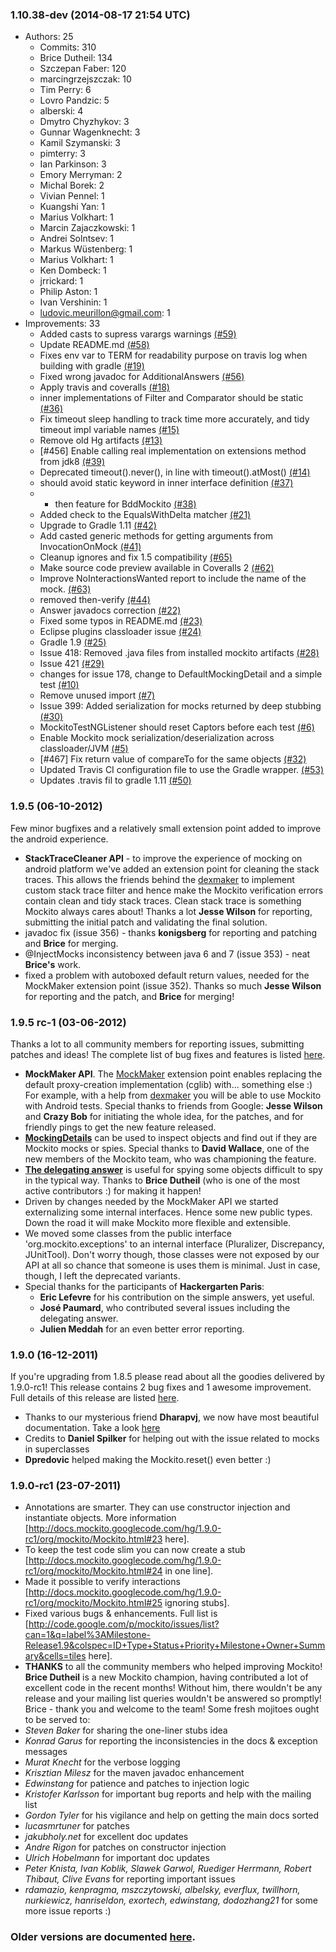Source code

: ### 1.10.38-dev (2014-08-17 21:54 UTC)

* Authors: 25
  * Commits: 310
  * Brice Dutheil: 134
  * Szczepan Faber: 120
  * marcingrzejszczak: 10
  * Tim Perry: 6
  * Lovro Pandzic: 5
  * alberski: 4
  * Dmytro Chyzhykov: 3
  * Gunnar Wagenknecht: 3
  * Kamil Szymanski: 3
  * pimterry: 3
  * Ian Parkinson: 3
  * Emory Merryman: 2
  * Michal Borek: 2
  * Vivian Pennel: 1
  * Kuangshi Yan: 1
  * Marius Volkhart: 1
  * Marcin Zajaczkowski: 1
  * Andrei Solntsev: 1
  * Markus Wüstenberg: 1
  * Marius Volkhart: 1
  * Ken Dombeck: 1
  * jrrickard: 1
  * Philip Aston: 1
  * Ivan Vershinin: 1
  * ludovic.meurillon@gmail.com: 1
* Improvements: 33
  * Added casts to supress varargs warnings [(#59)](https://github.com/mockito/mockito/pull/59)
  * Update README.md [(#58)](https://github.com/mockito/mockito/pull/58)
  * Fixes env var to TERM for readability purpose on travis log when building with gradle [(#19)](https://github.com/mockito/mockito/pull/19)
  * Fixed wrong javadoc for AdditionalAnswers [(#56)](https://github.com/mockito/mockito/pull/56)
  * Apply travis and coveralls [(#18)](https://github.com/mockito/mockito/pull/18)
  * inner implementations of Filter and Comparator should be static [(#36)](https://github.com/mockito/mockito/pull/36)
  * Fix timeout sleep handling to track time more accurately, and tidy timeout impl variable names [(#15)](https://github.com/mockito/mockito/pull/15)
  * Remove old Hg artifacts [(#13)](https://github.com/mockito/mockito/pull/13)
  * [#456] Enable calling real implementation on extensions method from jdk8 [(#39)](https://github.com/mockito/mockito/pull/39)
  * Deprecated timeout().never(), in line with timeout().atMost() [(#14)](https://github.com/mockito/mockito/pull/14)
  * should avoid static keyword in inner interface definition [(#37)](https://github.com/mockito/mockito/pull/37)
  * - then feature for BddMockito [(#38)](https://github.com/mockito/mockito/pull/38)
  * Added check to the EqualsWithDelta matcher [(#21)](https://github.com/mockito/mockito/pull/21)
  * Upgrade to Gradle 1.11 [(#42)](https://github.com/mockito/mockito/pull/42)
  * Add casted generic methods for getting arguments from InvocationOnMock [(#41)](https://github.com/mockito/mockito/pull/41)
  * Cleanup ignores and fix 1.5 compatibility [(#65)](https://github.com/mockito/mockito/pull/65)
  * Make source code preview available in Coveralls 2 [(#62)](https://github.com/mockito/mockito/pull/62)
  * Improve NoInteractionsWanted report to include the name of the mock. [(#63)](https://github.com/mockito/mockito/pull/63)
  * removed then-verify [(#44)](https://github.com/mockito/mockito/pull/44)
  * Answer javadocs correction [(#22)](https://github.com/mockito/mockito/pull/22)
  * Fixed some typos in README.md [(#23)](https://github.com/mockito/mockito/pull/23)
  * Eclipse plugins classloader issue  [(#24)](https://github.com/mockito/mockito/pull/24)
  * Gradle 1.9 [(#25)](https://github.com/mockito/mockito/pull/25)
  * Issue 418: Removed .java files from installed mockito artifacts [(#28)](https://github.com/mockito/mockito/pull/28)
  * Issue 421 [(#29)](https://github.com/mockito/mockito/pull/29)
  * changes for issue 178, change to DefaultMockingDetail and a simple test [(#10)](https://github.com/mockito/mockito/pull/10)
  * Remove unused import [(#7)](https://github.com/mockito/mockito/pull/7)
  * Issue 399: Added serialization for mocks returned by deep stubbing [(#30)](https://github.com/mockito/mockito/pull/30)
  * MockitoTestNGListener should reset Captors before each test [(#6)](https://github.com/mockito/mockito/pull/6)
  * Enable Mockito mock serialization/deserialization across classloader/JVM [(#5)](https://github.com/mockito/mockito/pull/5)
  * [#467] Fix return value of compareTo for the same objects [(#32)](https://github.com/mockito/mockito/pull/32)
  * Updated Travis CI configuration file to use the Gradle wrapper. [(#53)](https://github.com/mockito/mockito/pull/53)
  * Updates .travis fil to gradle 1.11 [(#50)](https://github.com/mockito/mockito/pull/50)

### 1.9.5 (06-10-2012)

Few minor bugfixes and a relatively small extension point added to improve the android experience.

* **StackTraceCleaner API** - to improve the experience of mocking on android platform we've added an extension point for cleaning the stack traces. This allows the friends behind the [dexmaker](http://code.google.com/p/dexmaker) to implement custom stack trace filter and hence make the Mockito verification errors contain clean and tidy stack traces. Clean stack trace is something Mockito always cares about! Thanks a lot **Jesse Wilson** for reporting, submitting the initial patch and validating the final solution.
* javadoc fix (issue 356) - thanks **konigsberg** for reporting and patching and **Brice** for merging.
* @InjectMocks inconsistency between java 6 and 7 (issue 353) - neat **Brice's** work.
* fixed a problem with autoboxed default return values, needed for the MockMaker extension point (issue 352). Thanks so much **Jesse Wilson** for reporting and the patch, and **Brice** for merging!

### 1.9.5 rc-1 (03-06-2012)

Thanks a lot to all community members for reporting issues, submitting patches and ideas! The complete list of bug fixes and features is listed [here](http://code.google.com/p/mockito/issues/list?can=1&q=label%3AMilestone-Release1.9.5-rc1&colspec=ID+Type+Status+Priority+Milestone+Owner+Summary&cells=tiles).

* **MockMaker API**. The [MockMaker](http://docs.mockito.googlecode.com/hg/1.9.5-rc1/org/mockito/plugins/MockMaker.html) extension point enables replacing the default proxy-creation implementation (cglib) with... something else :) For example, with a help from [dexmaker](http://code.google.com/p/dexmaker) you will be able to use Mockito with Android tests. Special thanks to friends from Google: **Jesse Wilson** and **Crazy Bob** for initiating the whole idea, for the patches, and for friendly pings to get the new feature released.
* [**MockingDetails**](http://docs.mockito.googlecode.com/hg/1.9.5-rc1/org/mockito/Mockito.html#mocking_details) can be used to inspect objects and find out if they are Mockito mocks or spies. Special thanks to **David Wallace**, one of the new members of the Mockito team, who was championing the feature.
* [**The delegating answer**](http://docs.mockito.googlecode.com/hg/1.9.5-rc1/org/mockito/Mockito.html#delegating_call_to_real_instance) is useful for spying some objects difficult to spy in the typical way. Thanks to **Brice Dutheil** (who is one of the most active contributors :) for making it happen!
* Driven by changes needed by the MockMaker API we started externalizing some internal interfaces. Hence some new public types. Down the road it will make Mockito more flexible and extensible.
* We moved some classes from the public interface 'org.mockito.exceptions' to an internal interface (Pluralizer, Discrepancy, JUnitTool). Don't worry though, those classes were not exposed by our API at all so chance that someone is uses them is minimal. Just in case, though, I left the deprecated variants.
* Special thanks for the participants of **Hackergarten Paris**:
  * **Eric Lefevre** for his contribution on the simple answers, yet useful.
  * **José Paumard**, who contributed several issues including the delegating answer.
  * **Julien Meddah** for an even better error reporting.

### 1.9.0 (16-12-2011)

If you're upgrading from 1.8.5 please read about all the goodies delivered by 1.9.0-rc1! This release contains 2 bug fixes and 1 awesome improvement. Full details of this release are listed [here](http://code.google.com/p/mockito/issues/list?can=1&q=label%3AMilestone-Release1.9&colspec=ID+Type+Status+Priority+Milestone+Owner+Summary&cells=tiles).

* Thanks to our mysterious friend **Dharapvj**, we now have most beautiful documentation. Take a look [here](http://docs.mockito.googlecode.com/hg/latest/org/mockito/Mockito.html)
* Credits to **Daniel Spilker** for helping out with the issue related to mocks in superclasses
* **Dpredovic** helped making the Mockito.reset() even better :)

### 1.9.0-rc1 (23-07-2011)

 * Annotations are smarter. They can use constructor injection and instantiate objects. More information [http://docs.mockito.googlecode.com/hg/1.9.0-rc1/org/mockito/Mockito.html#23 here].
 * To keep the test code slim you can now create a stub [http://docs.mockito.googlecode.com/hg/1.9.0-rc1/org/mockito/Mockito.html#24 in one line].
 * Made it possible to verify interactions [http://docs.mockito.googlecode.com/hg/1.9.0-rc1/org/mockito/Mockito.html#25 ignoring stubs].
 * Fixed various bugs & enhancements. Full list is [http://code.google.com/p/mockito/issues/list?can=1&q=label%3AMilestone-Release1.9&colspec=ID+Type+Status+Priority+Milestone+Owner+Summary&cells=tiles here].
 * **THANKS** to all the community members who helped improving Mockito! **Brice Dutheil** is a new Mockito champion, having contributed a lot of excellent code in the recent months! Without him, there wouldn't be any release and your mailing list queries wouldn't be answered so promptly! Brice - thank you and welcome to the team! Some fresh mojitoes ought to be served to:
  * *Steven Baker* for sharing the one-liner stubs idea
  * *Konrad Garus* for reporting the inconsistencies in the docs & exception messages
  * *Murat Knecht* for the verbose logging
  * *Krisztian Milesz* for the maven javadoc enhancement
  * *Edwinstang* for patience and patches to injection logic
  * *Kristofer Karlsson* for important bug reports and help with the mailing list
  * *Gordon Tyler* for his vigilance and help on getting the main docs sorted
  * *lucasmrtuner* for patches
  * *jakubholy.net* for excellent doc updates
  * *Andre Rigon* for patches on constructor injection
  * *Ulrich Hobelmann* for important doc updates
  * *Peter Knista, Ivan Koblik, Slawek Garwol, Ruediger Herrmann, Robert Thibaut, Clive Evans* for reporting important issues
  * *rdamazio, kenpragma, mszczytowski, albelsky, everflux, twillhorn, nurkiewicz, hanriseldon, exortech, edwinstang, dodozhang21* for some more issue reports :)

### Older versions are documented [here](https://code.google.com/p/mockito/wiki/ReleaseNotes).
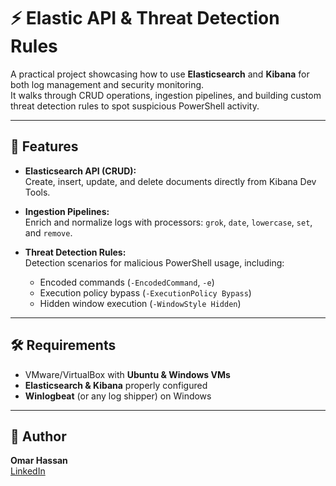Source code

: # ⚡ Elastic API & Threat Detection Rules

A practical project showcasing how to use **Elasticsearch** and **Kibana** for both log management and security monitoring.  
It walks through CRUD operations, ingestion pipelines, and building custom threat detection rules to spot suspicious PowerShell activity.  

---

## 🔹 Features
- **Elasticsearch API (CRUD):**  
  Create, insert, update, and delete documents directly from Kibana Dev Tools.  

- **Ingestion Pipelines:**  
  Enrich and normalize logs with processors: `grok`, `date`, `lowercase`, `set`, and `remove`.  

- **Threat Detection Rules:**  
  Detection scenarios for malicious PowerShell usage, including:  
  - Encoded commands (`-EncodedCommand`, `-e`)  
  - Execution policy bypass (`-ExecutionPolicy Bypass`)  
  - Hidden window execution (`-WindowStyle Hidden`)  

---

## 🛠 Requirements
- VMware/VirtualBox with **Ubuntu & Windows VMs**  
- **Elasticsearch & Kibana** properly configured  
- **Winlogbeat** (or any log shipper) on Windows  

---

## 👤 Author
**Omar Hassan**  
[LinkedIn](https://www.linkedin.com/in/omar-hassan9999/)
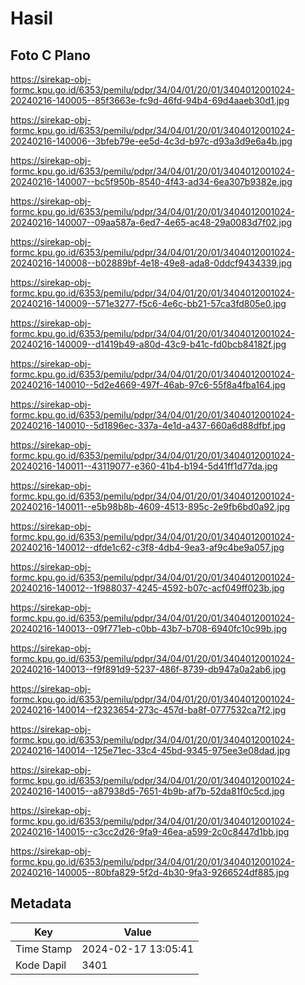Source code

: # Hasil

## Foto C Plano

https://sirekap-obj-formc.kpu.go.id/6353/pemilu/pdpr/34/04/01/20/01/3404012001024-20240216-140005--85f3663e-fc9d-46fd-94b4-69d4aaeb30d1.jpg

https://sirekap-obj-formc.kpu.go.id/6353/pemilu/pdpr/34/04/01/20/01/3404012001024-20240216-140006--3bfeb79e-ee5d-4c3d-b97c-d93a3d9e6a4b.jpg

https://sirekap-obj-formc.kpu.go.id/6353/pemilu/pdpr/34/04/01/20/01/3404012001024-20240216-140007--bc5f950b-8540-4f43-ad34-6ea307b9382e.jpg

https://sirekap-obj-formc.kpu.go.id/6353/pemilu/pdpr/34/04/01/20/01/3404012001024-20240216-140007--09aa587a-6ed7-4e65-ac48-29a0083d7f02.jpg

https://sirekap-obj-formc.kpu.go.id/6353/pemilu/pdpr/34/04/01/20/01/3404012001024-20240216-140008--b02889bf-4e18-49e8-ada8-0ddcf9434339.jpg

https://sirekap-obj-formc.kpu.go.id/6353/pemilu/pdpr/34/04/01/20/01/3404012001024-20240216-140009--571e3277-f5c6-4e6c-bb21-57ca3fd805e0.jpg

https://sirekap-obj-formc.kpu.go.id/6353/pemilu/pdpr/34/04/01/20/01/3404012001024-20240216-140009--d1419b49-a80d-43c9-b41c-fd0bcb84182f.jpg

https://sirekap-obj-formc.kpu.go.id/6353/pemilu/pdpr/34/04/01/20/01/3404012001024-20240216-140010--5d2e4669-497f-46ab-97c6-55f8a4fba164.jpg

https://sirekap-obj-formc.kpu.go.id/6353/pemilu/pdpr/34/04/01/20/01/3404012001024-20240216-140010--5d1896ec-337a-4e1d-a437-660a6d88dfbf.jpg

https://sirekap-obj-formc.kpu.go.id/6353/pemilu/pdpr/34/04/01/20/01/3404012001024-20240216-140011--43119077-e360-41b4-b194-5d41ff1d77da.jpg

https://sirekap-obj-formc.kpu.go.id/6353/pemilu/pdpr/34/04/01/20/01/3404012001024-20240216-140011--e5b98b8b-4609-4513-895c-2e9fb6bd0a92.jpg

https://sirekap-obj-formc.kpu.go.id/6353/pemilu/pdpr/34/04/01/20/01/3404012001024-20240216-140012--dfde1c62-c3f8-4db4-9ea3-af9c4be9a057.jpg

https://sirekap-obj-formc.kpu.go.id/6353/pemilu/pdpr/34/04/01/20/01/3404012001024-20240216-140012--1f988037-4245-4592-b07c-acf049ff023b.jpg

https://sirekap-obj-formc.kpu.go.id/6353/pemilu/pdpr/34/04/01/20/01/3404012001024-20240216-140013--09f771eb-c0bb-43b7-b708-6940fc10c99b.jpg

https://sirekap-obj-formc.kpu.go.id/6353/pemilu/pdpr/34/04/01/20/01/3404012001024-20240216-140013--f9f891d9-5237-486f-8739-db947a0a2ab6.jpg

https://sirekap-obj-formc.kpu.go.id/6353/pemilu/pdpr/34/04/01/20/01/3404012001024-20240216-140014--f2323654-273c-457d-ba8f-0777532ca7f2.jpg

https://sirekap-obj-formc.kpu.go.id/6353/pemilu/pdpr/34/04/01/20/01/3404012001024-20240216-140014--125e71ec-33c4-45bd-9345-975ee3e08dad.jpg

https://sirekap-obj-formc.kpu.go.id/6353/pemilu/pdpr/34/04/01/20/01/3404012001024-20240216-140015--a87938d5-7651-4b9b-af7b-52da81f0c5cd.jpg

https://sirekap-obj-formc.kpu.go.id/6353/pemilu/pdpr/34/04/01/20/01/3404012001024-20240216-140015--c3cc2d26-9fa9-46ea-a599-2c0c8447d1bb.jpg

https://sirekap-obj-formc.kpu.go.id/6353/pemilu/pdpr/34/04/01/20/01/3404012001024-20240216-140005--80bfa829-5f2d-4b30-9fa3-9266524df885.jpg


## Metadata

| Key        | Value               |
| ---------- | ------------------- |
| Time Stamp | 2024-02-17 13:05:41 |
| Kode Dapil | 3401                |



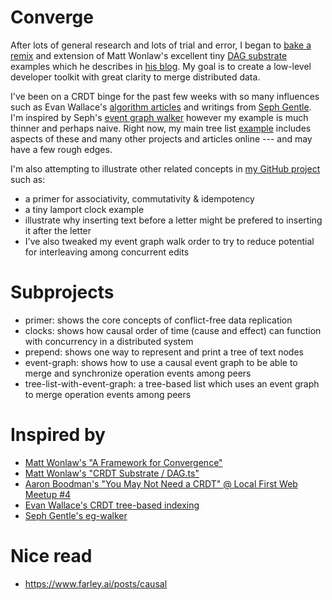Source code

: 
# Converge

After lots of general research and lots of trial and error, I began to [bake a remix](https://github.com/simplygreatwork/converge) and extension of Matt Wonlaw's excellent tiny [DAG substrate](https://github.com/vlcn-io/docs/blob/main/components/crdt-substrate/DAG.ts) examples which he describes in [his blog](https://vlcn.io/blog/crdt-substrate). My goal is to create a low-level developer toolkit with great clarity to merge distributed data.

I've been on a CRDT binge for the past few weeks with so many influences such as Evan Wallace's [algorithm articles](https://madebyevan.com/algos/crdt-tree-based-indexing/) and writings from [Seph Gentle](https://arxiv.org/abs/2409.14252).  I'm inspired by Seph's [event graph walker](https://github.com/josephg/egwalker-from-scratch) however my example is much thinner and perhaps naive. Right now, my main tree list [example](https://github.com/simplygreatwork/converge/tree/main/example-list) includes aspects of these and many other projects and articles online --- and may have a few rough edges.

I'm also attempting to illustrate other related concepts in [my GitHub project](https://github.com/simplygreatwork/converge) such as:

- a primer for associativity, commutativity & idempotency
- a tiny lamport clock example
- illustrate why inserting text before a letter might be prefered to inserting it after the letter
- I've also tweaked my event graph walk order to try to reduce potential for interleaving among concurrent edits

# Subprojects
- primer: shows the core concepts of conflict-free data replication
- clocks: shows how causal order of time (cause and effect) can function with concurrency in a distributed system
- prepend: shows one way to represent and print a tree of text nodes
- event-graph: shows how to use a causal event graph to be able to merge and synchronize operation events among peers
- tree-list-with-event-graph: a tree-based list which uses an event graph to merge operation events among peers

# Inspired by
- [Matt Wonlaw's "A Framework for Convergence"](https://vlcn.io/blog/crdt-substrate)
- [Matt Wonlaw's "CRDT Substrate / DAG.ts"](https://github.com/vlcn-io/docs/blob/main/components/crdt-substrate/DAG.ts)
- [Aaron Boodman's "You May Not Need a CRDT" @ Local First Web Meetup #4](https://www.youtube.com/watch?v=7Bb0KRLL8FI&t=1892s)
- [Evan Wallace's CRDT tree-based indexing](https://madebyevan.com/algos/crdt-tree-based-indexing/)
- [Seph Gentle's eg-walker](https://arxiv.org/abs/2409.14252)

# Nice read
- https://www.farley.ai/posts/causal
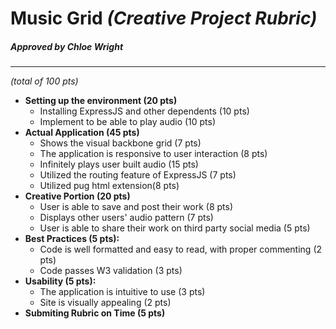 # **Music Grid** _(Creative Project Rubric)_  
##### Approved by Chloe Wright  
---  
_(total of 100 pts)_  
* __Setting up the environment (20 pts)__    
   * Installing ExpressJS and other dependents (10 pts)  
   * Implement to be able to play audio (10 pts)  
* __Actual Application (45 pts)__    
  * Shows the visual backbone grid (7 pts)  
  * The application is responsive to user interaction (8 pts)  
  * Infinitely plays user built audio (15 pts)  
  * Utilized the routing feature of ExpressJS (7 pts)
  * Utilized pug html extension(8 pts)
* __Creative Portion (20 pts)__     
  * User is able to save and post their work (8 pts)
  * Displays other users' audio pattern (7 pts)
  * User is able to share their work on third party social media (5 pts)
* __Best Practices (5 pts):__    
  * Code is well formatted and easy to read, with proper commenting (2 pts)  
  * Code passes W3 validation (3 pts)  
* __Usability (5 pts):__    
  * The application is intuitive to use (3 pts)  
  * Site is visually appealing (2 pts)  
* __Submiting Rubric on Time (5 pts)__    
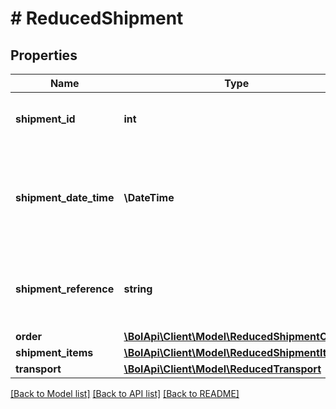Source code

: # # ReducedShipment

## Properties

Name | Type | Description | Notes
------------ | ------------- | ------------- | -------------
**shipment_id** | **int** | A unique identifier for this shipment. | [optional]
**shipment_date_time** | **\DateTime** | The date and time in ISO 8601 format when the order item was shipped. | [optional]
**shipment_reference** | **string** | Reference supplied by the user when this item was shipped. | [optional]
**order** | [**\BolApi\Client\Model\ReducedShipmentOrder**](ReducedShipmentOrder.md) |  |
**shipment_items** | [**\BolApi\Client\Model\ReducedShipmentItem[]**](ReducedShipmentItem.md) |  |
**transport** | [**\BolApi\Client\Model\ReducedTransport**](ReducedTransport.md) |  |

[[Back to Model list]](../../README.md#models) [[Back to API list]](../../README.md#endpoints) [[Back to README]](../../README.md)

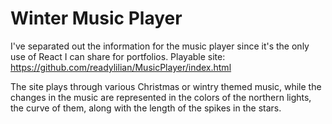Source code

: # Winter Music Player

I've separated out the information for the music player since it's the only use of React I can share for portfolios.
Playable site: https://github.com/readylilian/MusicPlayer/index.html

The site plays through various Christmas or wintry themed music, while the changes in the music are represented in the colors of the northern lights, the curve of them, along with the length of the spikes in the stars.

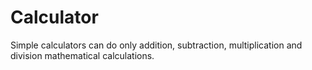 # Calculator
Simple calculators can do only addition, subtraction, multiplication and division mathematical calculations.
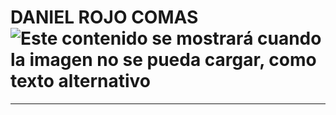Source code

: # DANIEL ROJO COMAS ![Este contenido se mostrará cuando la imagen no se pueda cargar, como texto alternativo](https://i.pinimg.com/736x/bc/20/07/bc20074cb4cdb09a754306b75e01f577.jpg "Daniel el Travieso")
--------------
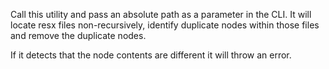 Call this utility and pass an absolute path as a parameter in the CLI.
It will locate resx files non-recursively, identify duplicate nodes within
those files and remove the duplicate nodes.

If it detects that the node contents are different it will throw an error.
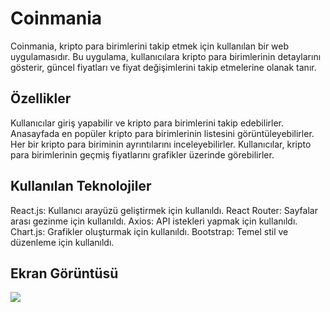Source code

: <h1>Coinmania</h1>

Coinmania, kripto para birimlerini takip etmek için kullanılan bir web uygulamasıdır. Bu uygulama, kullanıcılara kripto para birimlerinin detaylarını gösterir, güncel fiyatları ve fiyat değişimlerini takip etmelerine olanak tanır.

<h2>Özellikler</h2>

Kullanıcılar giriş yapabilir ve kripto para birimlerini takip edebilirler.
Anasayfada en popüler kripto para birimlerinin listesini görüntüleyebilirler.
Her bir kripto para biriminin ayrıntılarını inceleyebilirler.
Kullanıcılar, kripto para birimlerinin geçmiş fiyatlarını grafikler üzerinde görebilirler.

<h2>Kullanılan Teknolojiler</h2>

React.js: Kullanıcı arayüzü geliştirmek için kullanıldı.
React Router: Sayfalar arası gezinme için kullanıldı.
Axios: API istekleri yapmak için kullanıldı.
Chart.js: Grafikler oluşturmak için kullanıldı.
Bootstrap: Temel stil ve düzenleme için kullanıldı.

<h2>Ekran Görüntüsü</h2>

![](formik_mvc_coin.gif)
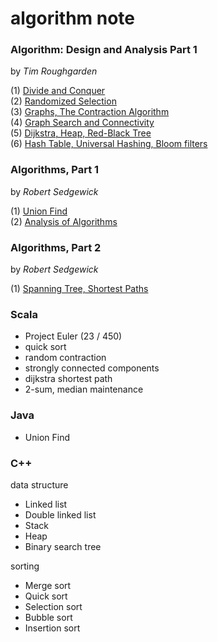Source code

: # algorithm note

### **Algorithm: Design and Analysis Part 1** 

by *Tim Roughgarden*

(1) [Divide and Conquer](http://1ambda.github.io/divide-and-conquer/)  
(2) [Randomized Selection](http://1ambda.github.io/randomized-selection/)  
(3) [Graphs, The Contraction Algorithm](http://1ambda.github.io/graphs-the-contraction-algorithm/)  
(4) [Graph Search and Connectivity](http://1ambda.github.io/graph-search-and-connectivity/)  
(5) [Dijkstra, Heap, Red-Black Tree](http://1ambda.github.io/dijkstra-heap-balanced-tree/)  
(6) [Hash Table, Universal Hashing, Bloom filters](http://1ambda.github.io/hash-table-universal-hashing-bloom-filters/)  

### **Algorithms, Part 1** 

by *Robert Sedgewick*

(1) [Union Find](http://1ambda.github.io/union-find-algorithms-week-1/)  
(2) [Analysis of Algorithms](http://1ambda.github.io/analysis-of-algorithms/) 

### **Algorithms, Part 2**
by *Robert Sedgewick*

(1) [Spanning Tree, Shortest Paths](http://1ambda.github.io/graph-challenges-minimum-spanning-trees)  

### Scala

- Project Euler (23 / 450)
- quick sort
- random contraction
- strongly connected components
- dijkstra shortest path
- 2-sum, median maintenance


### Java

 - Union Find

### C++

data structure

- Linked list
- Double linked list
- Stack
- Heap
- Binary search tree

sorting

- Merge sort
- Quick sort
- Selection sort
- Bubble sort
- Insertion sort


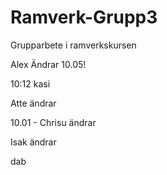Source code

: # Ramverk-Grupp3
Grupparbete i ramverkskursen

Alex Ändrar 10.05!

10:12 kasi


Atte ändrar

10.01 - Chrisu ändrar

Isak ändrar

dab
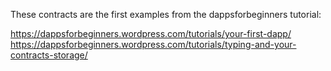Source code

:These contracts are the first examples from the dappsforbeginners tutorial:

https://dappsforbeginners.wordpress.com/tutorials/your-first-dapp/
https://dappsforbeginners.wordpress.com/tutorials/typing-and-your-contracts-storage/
______
**YOUR OBJECTIVE**
Repeat exactly, and only, the entries from the line with "## Metadata" through the line with "I'm also attempting". Pictures are skipped.

**OUTPUT FOR THIS TASK**
## Metadata

| Key        | Value               |
| ---------- | ------------------- |
| Time Stamp | 2024-02-17 13:05:41 |
| Kode Dapil | 3401                |



Source code

: 
# Converge

After lots of general research and lots of trial and error, I began to [bake a remix](https://github.com/simplygreatwork/converge) and extension of Matt Wonlaw's excellent tiny [DAG substrate](https://github.com/vlcn-io/docs/blob/main/components/crdt-substrate/DAG.ts) examples which he describes in [his blog](https://vlcn.io/blog/crdt-substrate). My goal is to create a low-level developer toolkit with great clarity to merge distributed data.

I've been on a CRDT binge for the past few weeks with so many influences such as Evan Wallace's [algorithm articles](https://madebyevan.com/algos/crdt-tree-based-indexing/) and writings from [Seph Gentle](https://arxiv.org/abs/2409.14252).  I'm inspired by Seph's [event graph walker](https://github.com/josephg/egwalker-from-scratch) however my example is much thinner and perhaps naive. Right now, my main tree list [example](https://github.com/simplygreatwork/converge/tree/main/example-list) includes aspects of these and many other projects and articles online --- and may have a few rough edges.

I'm also attempting to illustrate other related concepts in [my GitHub project](https://github.com/simplygreatwork/converge) such as:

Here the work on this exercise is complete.